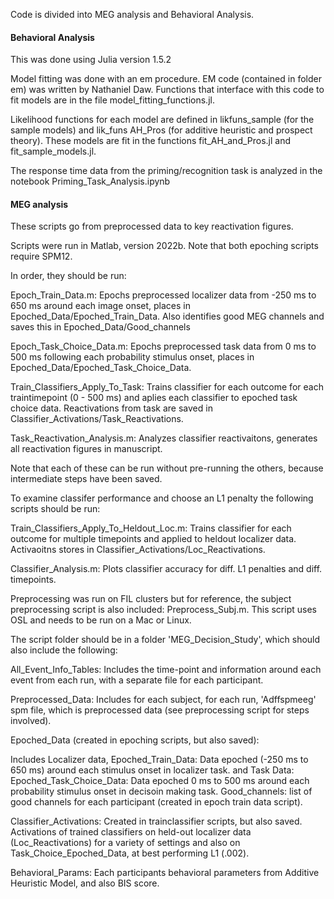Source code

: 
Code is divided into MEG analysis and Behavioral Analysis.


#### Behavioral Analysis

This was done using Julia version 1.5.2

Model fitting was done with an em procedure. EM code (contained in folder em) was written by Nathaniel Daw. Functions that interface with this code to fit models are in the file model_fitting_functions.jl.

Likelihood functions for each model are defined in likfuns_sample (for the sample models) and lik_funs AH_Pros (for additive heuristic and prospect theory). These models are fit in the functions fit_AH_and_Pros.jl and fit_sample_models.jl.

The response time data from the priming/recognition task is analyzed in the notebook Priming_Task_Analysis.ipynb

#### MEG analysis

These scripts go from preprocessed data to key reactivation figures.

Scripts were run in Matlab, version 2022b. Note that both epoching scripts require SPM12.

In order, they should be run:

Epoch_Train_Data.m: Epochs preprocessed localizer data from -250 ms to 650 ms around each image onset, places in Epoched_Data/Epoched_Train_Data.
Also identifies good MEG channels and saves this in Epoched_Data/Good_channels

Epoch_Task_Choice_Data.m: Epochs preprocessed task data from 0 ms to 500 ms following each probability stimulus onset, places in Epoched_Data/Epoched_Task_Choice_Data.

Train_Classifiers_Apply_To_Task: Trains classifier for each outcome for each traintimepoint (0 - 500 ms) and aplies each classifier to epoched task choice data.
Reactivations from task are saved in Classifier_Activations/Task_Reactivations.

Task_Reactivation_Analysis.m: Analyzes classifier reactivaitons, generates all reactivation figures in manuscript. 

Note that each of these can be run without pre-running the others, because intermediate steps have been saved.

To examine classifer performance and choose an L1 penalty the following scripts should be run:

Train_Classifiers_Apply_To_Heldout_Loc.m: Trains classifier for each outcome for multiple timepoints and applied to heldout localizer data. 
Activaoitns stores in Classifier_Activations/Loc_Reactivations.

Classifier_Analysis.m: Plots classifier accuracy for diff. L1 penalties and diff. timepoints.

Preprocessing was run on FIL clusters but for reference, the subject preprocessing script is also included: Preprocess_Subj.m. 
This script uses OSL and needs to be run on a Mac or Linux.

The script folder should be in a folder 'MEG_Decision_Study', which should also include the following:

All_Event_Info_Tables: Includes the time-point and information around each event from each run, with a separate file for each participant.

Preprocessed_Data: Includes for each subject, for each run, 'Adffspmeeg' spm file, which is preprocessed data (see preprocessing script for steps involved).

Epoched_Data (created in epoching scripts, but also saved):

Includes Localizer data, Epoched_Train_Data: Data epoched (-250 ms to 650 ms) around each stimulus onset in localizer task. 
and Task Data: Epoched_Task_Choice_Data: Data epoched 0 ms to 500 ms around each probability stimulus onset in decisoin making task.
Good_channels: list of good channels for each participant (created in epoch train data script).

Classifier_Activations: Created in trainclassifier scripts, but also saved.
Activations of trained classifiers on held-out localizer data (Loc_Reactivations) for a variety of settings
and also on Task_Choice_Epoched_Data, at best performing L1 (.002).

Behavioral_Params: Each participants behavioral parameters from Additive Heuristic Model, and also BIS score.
- - -
◆ **Problem to solve**:
Reproduce verbatim only the segment of the listing bounded by the line containing "Task_Reactivation_Analysis.m: Analyzes classifier" and the line containing "To examine classifer", with both boundary lines included.

◆ **Answer**:
Task_Reactivation_Analysis.m: Analyzes classifier reactivaitons, generates all reactivation figures in manuscript. 

Note that each of these can be run without pre-running the others, because intermediate steps have been saved.

To examine classifer performance and choose an L1 penalty the following scripts should be run:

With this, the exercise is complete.